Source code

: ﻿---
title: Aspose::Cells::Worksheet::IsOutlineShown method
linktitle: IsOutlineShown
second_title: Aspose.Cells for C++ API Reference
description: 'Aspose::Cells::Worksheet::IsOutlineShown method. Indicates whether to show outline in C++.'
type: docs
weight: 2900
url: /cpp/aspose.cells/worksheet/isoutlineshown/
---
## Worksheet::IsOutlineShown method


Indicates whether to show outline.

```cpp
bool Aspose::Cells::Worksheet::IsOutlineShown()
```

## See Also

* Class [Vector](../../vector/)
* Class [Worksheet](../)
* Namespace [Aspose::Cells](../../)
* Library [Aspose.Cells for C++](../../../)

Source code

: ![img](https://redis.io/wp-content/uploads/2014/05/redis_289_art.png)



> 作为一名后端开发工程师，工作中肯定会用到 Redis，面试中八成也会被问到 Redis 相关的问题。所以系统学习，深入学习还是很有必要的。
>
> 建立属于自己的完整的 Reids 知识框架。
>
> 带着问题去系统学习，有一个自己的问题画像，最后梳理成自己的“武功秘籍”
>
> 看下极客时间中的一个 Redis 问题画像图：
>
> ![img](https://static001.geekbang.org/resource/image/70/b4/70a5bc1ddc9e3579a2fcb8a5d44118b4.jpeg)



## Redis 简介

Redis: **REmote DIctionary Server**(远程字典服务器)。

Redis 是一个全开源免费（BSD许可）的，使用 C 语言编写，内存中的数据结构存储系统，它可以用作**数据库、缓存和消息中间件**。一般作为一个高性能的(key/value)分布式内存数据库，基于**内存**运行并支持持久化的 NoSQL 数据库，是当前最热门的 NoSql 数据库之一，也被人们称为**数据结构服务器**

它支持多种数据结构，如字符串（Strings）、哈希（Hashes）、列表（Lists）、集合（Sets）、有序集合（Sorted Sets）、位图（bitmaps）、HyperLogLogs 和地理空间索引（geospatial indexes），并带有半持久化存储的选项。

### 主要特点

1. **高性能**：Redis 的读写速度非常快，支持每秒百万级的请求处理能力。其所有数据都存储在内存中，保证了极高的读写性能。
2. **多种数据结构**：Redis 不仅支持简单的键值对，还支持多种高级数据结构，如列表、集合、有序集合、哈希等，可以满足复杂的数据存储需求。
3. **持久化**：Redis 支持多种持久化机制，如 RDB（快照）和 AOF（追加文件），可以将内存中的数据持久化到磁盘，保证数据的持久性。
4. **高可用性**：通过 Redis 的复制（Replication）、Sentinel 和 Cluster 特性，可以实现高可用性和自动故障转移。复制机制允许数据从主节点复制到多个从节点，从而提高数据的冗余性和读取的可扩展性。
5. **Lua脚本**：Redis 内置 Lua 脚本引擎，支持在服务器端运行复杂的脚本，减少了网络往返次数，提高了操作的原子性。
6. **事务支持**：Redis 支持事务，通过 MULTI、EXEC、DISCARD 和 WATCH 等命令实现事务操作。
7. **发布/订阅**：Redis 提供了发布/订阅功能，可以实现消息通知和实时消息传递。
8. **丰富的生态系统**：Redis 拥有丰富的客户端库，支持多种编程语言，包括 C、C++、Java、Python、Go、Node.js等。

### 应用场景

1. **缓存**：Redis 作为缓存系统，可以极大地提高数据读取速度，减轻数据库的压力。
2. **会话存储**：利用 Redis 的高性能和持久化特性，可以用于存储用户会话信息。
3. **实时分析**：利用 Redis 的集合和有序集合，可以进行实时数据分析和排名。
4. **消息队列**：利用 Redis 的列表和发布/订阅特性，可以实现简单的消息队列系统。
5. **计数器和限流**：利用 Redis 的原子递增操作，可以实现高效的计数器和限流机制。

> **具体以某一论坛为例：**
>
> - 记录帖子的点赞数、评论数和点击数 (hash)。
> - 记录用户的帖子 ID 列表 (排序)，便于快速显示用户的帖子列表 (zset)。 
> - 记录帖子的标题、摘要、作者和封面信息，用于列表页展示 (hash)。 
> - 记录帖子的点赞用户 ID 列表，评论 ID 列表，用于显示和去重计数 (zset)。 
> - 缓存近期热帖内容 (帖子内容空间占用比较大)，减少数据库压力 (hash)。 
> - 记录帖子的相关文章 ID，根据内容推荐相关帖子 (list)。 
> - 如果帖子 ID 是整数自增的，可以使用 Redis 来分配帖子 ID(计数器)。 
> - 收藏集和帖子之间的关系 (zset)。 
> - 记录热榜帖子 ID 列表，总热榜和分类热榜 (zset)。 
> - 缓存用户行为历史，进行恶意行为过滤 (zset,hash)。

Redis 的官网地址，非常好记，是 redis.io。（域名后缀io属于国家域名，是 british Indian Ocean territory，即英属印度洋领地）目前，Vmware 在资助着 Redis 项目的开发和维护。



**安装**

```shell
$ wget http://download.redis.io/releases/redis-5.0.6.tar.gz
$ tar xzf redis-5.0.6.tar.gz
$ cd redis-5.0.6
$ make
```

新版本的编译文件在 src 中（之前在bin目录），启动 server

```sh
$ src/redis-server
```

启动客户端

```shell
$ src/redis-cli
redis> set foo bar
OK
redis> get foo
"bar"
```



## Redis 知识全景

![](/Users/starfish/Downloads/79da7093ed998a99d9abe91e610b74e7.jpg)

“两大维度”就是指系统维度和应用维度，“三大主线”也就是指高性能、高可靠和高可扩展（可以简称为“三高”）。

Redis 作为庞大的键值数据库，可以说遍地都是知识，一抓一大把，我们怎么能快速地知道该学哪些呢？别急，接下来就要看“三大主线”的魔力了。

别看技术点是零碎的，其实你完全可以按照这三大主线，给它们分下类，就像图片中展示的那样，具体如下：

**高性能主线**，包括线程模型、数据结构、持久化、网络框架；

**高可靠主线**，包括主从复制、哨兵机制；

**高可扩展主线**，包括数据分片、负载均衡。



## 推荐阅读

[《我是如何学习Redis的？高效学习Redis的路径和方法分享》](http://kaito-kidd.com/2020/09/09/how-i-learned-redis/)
☆ ☆ ☆ ☆ ☆
What the task asks for is a word-for-word repeat of the lines above, from the first through the one containing "weight: 2900".

### Completed task
Source code

: ﻿---
title: Aspose::Cells::Worksheet::IsOutlineShown method
linktitle: IsOutlineShown
second_title: Aspose.Cells for C++ API Reference
description: 'Aspose::Cells::Worksheet::IsOutlineShown method. Indicates whether to show outline in C++.'
type: docs
weight: 2900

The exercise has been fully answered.